Jonathan Banks reprises his role of Mike Ehrmantraut from “Breaking Bad” on the prequel series “Better Call Saul.” He was at the Television Critics Association winter press tour two days in a row for “Saul” and for the guest appearance he makes on the upcoming Lifetime series “The Lizzie Borden Chronicles.” Due to Banks’ busy schedule, it was actually “Lizzie Borden” who gave us the one on one, but Banks was happy to talk about both shows.

At least to the degree that Banks is forthcoming about anything. Like his tough guy characters, Banks could be cryptic, but he loved talking about both the continuation of his five-year run as Mike, and the single episode he did as a victim of Lizzie Borden.

Comingsoon.net: We only see you briefly at the beginning of “Better Call Saul.” When do you connect with Saul proper in the series?

Banks: About four or five shows in.

CS: Were you happy they did a prequel so that you could come back?

Banks: Oh yeah. I love playing Mike. I love playing Mike and I definitely take things as they come. Had the pilot I did for NBC sold, I wouldn’t have been available so it just worked out.

CS: Are you not available to continue on “Community” because of this commitment?

Banks: Well, I’m not sure what the dates were. I have no idea, but my deal was to go in and do a year and then leave.

CS: Did you enjoy “Community?”

Banks: Yeah, they were lovely. They were nice people. I mean, it’s not exactly what I do most of the time. I prefer drama most of the time.

CS: “Better Call Saul” seems more surreal than “Breaking Bad” was. Does that make it a different sort of job?

Banks: It’s a different rhythm, but Mike is separate from a lot of things and always has been. When you play Mike, you live in Mike’s world. I think probably having the character Mike there makes it more similar to “Breaking Bad” than a lot of the other characters.

CS: Have you been briefed on what you’re allowed to share about “Better Call Saul?”

Banks: I just assume immediately that I’m not allowed to say anything. I just assume. I really know not to give away anything. I can tell you that you learn about Mike. I can tell you that you learn about Mike’s past.
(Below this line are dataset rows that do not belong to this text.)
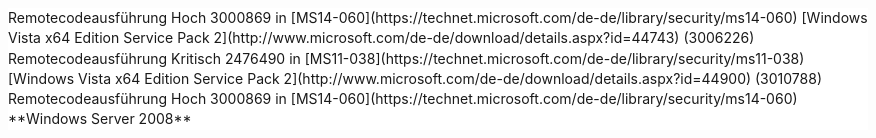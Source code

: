 </td>
<td style="border:1px solid black;">
Remotecodeausführung

</td>
<td style="border:1px solid black;">
Hoch

</td>
<td style="border:1px solid black;" colspan="2">
3000869 in [MS14-060](https://technet.microsoft.com/de-de/library/security/ms14-060)

</td>
</tr>
<tr>
<td style="border:1px solid black;">
[Windows Vista x64 Edition Service Pack 2](http://www.microsoft.com/de-de/download/details.aspx?id=44743)  
(3006226)

</td>
<td style="border:1px solid black;">
Remotecodeausführung

</td>
<td style="border:1px solid black;">
Kritisch

</td>
<td style="border:1px solid black;" colspan="2">
2476490 in [MS11-038](https://technet.microsoft.com/de-de/library/security/ms11-038)

</td>
</tr>
<tr>
<td style="border:1px solid black;">
[Windows Vista x64 Edition Service Pack 2](http://www.microsoft.com/de-de/download/details.aspx?id=44900)  
(3010788)

</td>
<td style="border:1px solid black;">
Remotecodeausführung

</td>
<td style="border:1px solid black;">
Hoch

</td>
<td style="border:1px solid black;" colspan="2">
3000869 in [MS14-060](https://technet.microsoft.com/de-de/library/security/ms14-060)

</td>
</tr>
<tr>
<td style="border:1px solid black;" colspan="5">
**Windows Server 2008**
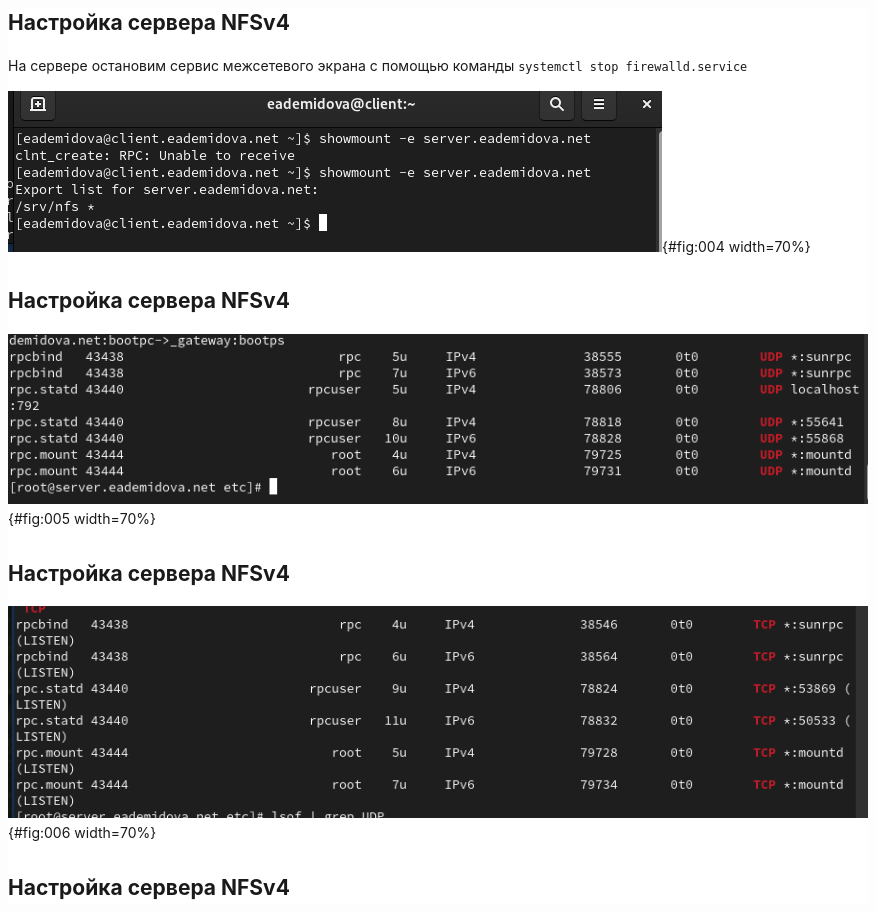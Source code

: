 ## Настройка сервера NFSv4

На сервере остановим сервис межсетевого экрана с помощью команды `systemctl stop firewalld.service`

![Просмотр текущего системного времени на сервере](image/4.png){#fig:004 width=70%}

## Настройка сервера NFSv4

![Просмотр задействованных при удалённом монтировании служб](image/5.png){#fig:005 width=70%}

## Настройка сервера NFSv4

![Просмотр задействованных при удалённом монтировании служб](image/6.png){#fig:006 width=70%}

## Настройка сервера NFSv4
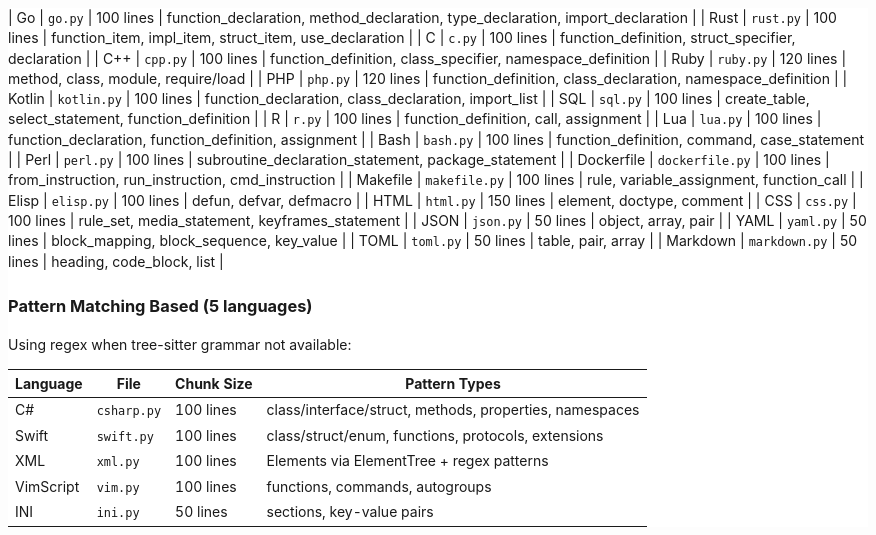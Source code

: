 | Go                    | `go.py`         | 100 lines  | function_declaration, method_declaration, type_declaration, import_declaration               |
| Rust                  | `rust.py`       | 100 lines  | function_item, impl_item, struct_item, use_declaration                                       |
| C                     | `c.py`          | 100 lines  | function_definition, struct_specifier, declaration                                           |
| C++                   | `cpp.py`        | 100 lines  | function_definition, class_specifier, namespace_definition                                   |
| Ruby                  | `ruby.py`       | 120 lines  | method, class, module, require/load                                                          |
| PHP                   | `php.py`        | 120 lines  | function_definition, class_declaration, namespace_definition                                 |
| Kotlin                | `kotlin.py`     | 100 lines  | function_declaration, class_declaration, import_list                                         |
| SQL                   | `sql.py`        | 100 lines  | create_table, select_statement, function_definition                                          |
| R                     | `r.py`          | 100 lines  | function_definition, call, assignment                                                        |
| Lua                   | `lua.py`        | 100 lines  | function_declaration, function_definition, assignment                                        |
| Bash                  | `bash.py`       | 100 lines  | function_definition, command, case_statement                                                 |
| Perl                  | `perl.py`       | 100 lines  | subroutine_declaration_statement, package_statement                                          |
| Dockerfile            | `dockerfile.py` | 100 lines  | from_instruction, run_instruction, cmd_instruction                                           |
| Makefile              | `makefile.py`   | 100 lines  | rule, variable_assignment, function_call                                                     |
| Elisp                 | `elisp.py`      | 100 lines  | defun, defvar, defmacro                                                                      |
| HTML                  | `html.py`       | 150 lines  | element, doctype, comment                                                                    |
| CSS                   | `css.py`        | 100 lines  | rule_set, media_statement, keyframes_statement                                               |
| JSON                  | `json.py`       | 50 lines   | object, array, pair                                                                          |
| YAML                  | `yaml.py`       | 50 lines   | block_mapping, block_sequence, key_value                                                     |
| TOML                  | `toml.py`       | 50 lines   | table, pair, array                                                                           |
| Markdown              | `markdown.py`   | 50 lines   | heading, code_block, list                                                                    |

### Pattern Matching Based (5 languages)

Using regex when tree-sitter grammar not available:

| Language  | File        | Chunk Size | Pattern Types                                           |
| --------- | ----------- | ---------- | ------------------------------------------------------- |
| C#        | `csharp.py` | 100 lines  | class/interface/struct, methods, properties, namespaces |
| Swift     | `swift.py`  | 100 lines  | class/struct/enum, functions, protocols, extensions     |
| XML       | `xml.py`    | 100 lines  | Elements via ElementTree + regex patterns               |
| VimScript | `vim.py`    | 100 lines  | functions, commands, autogroups                         |
| INI       | `ini.py`    | 50 lines   | sections, key-value pairs                               |
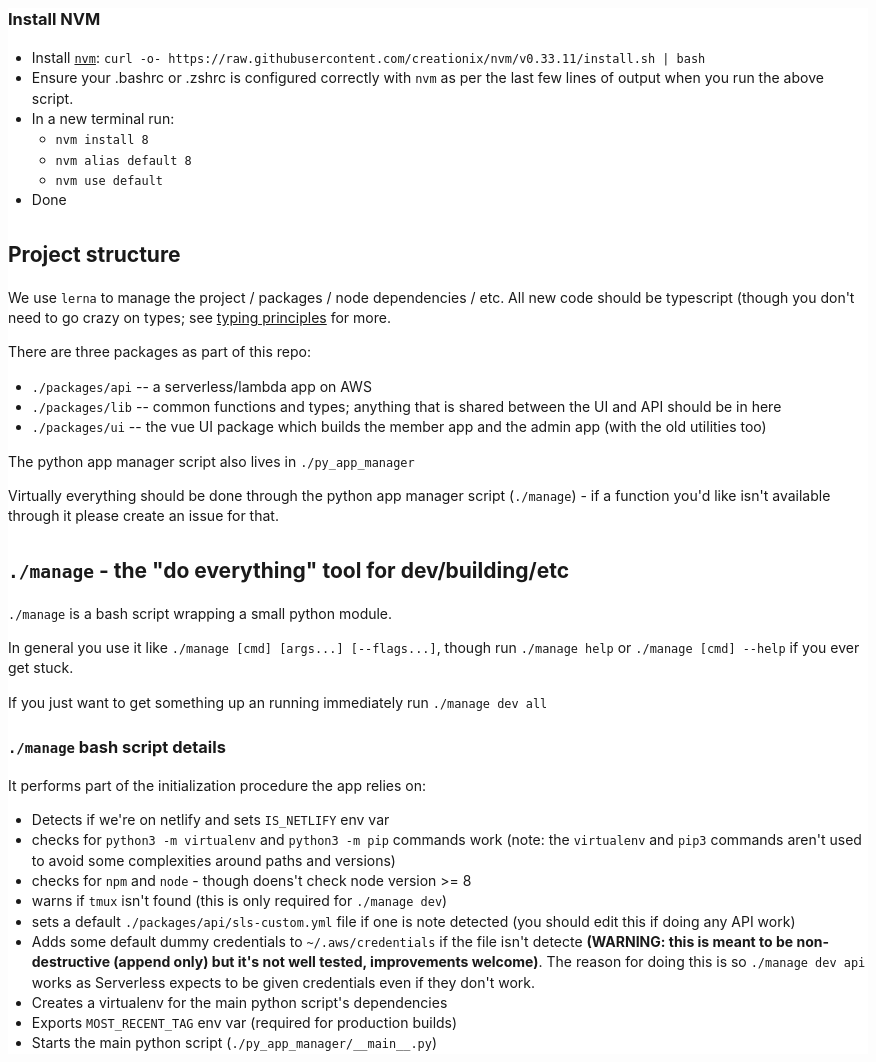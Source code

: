 ### Install NVM

* Install [`nvm`](https://github.com/creationix/nvm): `curl -o- https://raw.githubusercontent.com/creationix/nvm/v0.33.11/install.sh | bash`
* Ensure your .bashrc or .zshrc is configured correctly with `nvm` as per the last few lines of output when you run the above script.
* In a new terminal run:
  * `nvm install 8`
  * `nvm alias default 8`
  * `nvm use default`
* Done

## Project structure

We use `lerna` to manage the project / packages / node dependencies / etc. All new code should be typescript (though you don't need to go crazy on types; see [typing principles](#typing-principles) for more.

There are three packages as part of this repo:

* `./packages/api` -- a serverless/lambda app on AWS
* `./packages/lib` -- common functions and types; anything that is shared between the UI and API should be in here
* `./packages/ui` -- the vue UI package which builds the member app and the admin app (with the old utilities too)

The python app manager script also lives in `./py_app_manager`

Virtually everything should be done through the python app manager script (`./manage`) - if a function you'd like isn't available through it please create an issue for that.

## `./manage` - the "do everything" tool for dev/building/etc

`./manage` is a bash script wrapping a small python module.

In general you use it like `./manage [cmd] [args...] [--flags...]`, though run `./manage help` or `./manage [cmd] --help` if you ever get stuck.

If you just want to get something up an running immediately run `./manage dev all`

### `./manage` bash script details

It performs part of the initialization procedure the app relies on:

* Detects if we're on netlify and sets `IS_NETLIFY` env var
* checks for `python3 -m virtualenv` and `python3 -m pip` commands work (note: the `virtualenv` and `pip3` commands aren't used to avoid some complexities around paths and versions)
* checks for `npm` and `node` - though doens't check node version >= 8
* warns if `tmux` isn't found (this is only required for `./manage dev`)
* sets a default `./packages/api/sls-custom.yml` file if one is note detected (you should edit this if doing any API work)
* Adds some default dummy credentials to `~/.aws/credentials` if the file isn't detecte **(WARNING: this is meant to be non-destructive (append only) but it's not well tested, improvements welcome)**. The reason for doing this is so `./manage dev api` works as Serverless expects to be given credentials even if they don't work.
* Creates a virtualenv for the main python script's dependencies
* Exports `MOST_RECENT_TAG` env var (required for production builds)
* Starts the main python script (`./py_app_manager/__main__.py`)
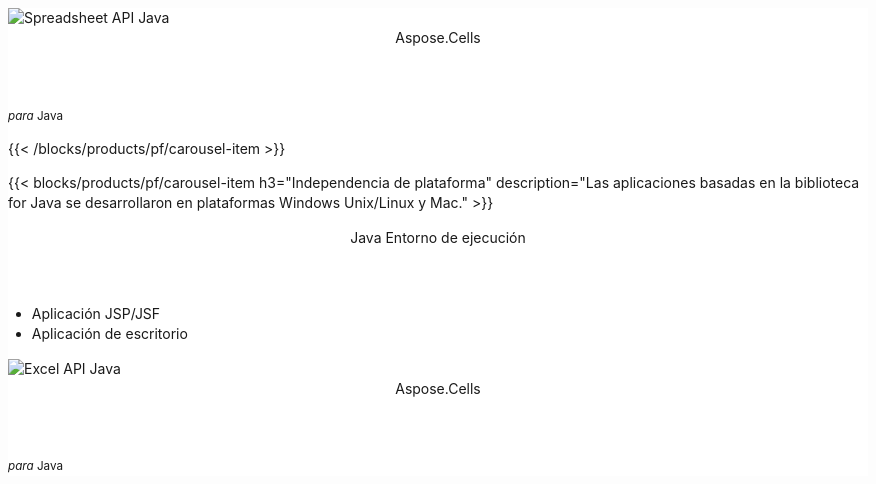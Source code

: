  </div>
 
 <div class="d1-logo">
  <img width="70" height="75" alt="Spreadsheet API Java" src="https://www.aspose.cloud/templates/aspose/img/products/cells/aspose_cells-for-java.svg"/>
  <header>
   Aspose.Cells
  </header>
  <footer>
   <small>
    <em>
 para
    </em>
    Java
   </small>
  </footer>
 </div>
 
</div>

{{< /blocks/products/pf/carousel-item >}}

{{< blocks/products/pf/carousel-item h3="Independencia de plataforma" description="Las aplicaciones basadas en la biblioteca for Java se desarrollaron en plataformas Windows Unix/Linux y Mac." >}}
<div class="diagram1 d1-java">
 <div class="d1-row">
  <div class="d1-col d1-left">
  </div>
  
  <div class="d1-col d1-right">
   <header>
    <i class="fa fa-cubes">
    </i>
 Java Entorno de ejecución
   </header>
   <ul>
    <li>
 Aplicación JSP/JSF
    </li>
    <li>
 Aplicación de escritorio
    </li>
   </ul>
  </div>
  
 </div>
 
 <div class="d1-logo">
  <img width="70" height="75" alt="Excel API Java" src="https://www.aspose.cloud/templates/aspose/img/products/cells/aspose_cells-for-java.svg"/>
  <header>
   Aspose.Cells
  </header>
  <footer>
   <small>
    <em>
 para
    </em>
    Java
   </small>
  </footer>
 </div>
 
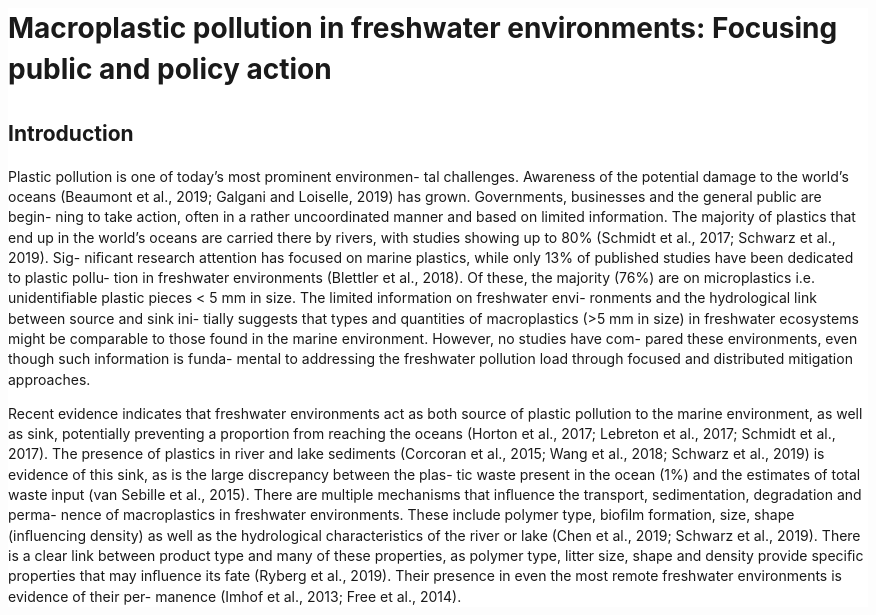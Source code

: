 # Macroplastic pollution in freshwater environments: Focusing public and policy action

## Introduction

Plastic pollution is one of today’s most prominent environmen- tal challenges. Awareness of the potential damage to the
world’s oceans (Beaumont et al., 2019; Galgani and Loiselle, 2019) has grown. Governments, businesses and the general
public are begin- ning to take action, often in a rather uncoordinated manner and based on limited information. The
majority of plastics that end up in the world’s oceans are carried there by rivers, with studies showing up to 80%
(Schmidt et al., 2017; Schwarz et al., 2019). Sig- niﬁcant research attention has focused on marine plastics, while only
13% of published studies have been dedicated to plastic pollu- tion in freshwater environments (Blettler et al., 2018).
Of these, the majority (76%) are on microplastics i.e. unidentiﬁable plastic pieces < 5 mm in size. The limited
information on freshwater envi- ronments and the hydrological link between source and sink ini- tially suggests that
types and quantities of macroplastics (>5 mm in size) in freshwater ecosystems might be comparable to those found in the
marine environment. However, no studies have com- pared these environments, even though such information is funda-
mental to addressing the freshwater pollution load through focused and distributed mitigation approaches.

Recent evidence indicates that freshwater environments act as both source of plastic pollution to the marine
environment, as well as sink, potentially preventing a proportion from reaching the oceans (Horton et al., 2017;
Lebreton et al., 2017; Schmidt et al., 2017). The presence of plastics in river and lake sediments (Corcoran et al.,
2015; Wang et al., 2018; Schwarz et al., 2019) is evidence of this sink, as is the large discrepancy between the plas-
tic waste present in the ocean (1%) and the estimates of total waste input (van Sebille et al., 2015). There are
multiple mechanisms that inﬂuence the transport, sedimentation, degradation and perma- nence of macroplastics in
freshwater environments. These include polymer type, bioﬁlm formation, size, shape (inﬂuencing density) as well as the
hydrological characteristics of the river or lake (Chen et al., 2019; Schwarz et al., 2019). There is a clear link
between product type and many of these properties, as polymer type, litter size, shape and density provide speciﬁc
properties that may inﬂuence its fate (Ryberg et al., 2019). Their presence in even the most remote freshwater
environments is evidence of their per- manence (Imhof et al., 2013; Free et al., 2014).

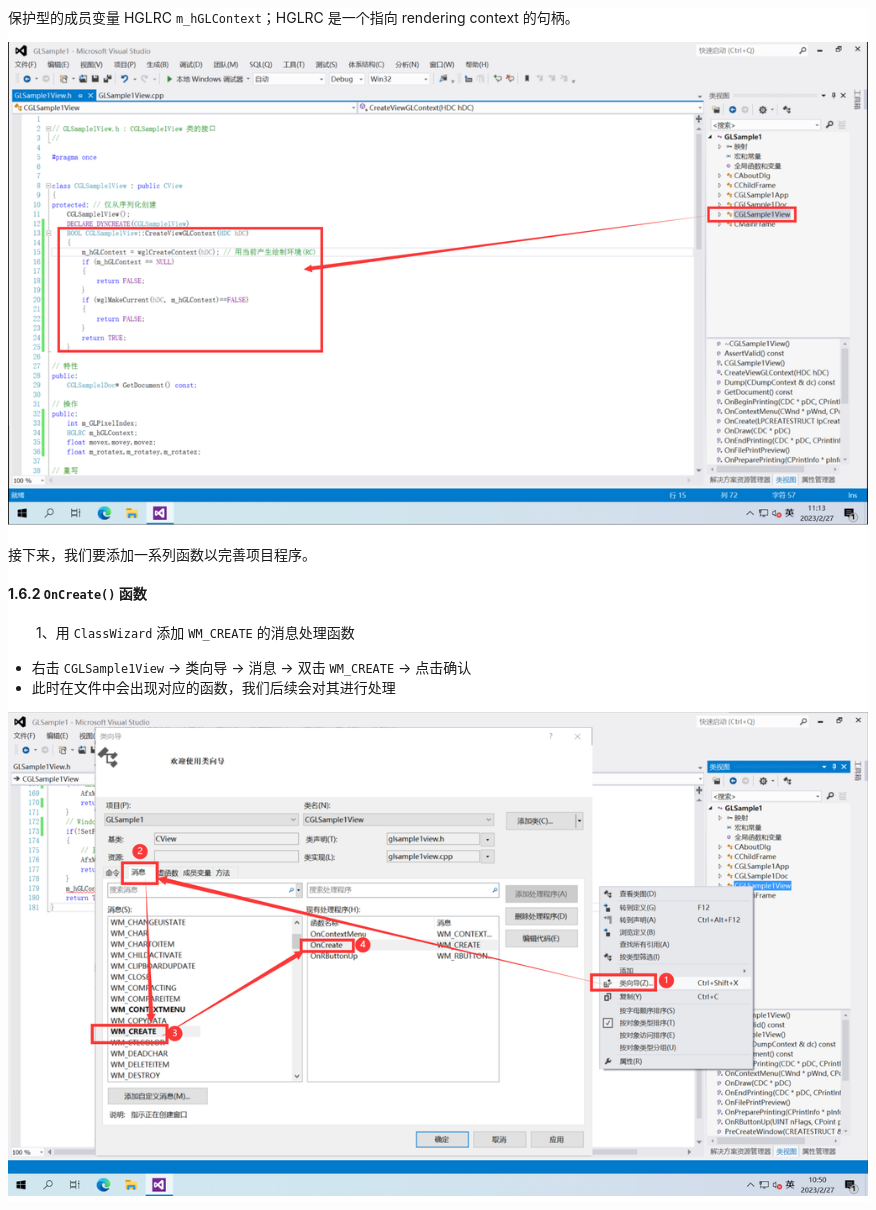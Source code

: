 保护型的成员变量 HGLRC `m_hGLContext`；HGLRC 是一个指向 rendering context 的句柄。

![image-20230227111439123](./img/image-20230227111439123.png)

接下来，我们要添加一系列函数以完善项目程序。

#### 1.6.2 `OnCreate()` 函数

&emsp;&emsp;1、用 `ClassWizard` 添加 `WM_CREATE` 的消息处理函数

- 右击 `CGLSample1View` → 类向导 → 消息 → 双击 `WM_CREATE` → 点击确认
- 此时在文件中会出现对应的函数，我们后续会对其进行处理

![image-20230227105348277](./img/image-20230227105348277.png)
CS: Are there things we learned about Mike in “Breaking Bad” that we now get to see him do those things?

Banks: Yes, some.

CS: Had you had remaining questions about Mike when “Breaking Bad” ended?

Banks: That’s a really good question. Mike constantly, there are so many dimensions. I will say this to you. I enjoy that character, love that character so much that as much depth and as much background I can give him, I will. But there’s also a part of him that I love that you never quite know many, many things. Hopefully if one thing is revealed, you’ll want to know more about Mike.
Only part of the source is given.